» **Task**: Verbatim copy, images omitted: return the full listing.

» **Records for the task**:
------------------------------------------------------------

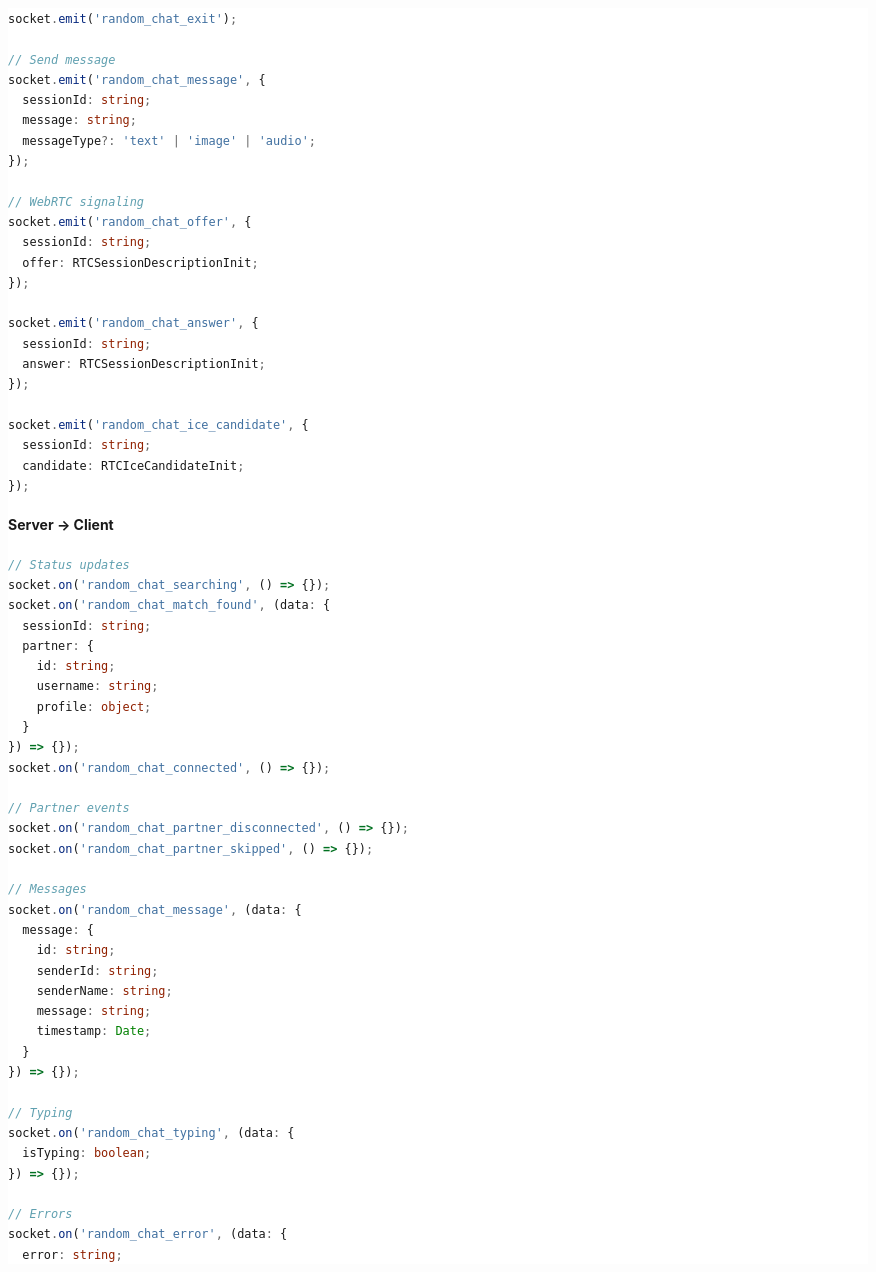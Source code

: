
 ```typescript
socket.emit('random_chat_exit');

// Send message
socket.emit('random_chat_message', {
  sessionId: string;
  message: string;
  messageType?: 'text' | 'image' | 'audio';
});

// WebRTC signaling
socket.emit('random_chat_offer', {
  sessionId: string;
  offer: RTCSessionDescriptionInit;
});

socket.emit('random_chat_answer', {
  sessionId: string;
  answer: RTCSessionDescriptionInit;
});

socket.emit('random_chat_ice_candidate', {
  sessionId: string;
  candidate: RTCIceCandidateInit;
});
```

#### Server → Client

```typescript
// Status updates
socket.on('random_chat_searching', () => {});
socket.on('random_chat_match_found', (data: {
  sessionId: string;
  partner: {
    id: string;
    username: string;
    profile: object;
  }
}) => {});
socket.on('random_chat_connected', () => {});

// Partner events
socket.on('random_chat_partner_disconnected', () => {});
socket.on('random_chat_partner_skipped', () => {});

// Messages
socket.on('random_chat_message', (data: {
  message: {
    id: string;
    senderId: string;
    senderName: string;
    message: string;
    timestamp: Date;
  }
}) => {});

// Typing
socket.on('random_chat_typing', (data: {
  isTyping: boolean;
}) => {});

// Errors
socket.on('random_chat_error', (data: {
  error: string;
```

------------------------------------------------------------

» **Solution below**:
Source code

:
 ```typescript
socket.emit('random_chat_exit');

// Send message
socket.emit('random_chat_message', {
  sessionId: string;
  message: string;
  messageType?: 'text' | 'image' | 'audio';
});

// WebRTC signaling
socket.emit('random_chat_offer', {
  sessionId: string;
  offer: RTCSessionDescriptionInit;
});

socket.emit('random_chat_answer', {
  sessionId: string;
  answer: RTCSessionDescriptionInit;
});

socket.emit('random_chat_ice_candidate', {
  sessionId: string;
  candidate: RTCIceCandidateInit;
});
```

#### Server → Client

```typescript
// Status updates
socket.on('random_chat_searching', () => {});
socket.on('random_chat_match_found', (data: {
  sessionId: string;
  partner: {
    id: string;
    username: string;
    profile: object;
  }
}) => {});
socket.on('random_chat_connected', () => {});

// Partner events
socket.on('random_chat_partner_disconnected', () => {});
socket.on('random_chat_partner_skipped', () => {});

// Messages
socket.on('random_chat_message', (data: {
  message: {
    id: string;
    senderId: string;
    senderName: string;
    message: string;
    timestamp: Date;
  }
}) => {});

// Typing
socket.on('random_chat_typing', (data: {
  isTyping: boolean;
}) => {});

// Errors
socket.on('random_chat_error', (data: {
  error: string;
```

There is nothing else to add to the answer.